▶ Task to complete
Extract, from the listing that follows, each line containing the word "including".

▶ Data for the task
====

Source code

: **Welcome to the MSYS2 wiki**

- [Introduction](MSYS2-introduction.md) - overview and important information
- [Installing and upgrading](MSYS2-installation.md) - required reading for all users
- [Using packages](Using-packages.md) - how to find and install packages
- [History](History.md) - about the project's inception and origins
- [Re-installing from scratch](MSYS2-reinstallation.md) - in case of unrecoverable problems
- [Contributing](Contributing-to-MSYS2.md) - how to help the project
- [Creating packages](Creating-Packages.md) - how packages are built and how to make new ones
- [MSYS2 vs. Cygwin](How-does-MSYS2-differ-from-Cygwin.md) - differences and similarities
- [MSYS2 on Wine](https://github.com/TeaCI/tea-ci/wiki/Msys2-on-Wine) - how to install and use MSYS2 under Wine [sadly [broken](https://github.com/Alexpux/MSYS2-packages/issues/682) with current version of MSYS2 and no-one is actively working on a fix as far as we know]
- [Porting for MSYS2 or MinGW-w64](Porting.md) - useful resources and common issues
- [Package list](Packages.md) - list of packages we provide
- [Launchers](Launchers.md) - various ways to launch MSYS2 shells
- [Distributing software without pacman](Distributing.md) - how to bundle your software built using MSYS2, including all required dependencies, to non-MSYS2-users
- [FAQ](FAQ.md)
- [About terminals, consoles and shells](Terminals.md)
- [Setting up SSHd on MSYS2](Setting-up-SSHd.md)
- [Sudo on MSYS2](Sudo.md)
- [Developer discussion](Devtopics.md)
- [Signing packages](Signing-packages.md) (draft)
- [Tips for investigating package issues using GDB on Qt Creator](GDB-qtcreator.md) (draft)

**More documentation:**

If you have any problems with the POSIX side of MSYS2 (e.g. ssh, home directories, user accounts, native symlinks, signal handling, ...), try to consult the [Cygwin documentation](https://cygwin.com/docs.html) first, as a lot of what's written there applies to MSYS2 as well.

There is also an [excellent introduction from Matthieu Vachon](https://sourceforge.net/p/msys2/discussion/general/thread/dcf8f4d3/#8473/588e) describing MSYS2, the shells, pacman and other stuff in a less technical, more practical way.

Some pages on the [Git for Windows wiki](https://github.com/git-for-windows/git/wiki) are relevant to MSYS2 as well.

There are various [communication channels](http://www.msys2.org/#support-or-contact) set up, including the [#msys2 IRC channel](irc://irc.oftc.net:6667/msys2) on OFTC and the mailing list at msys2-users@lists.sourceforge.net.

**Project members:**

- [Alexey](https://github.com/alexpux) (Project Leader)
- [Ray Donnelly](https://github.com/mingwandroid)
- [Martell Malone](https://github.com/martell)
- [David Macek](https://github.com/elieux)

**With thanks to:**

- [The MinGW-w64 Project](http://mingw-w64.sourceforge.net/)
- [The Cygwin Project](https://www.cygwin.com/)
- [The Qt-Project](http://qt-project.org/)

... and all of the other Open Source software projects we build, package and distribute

====

▶ Answer box
- [Distributing software without pacman](Distributing.md) - how to bundle your software built using MSYS2, including all required dependencies, to non-MSYS2-users
There are various [communication channels](http://www.msys2.org/#support-or-contact) set up, including the [#msys2 IRC channel](irc://irc.oftc.net:6667/msys2) on OFTC and the mailing list at msys2-users@lists.sourceforge.net.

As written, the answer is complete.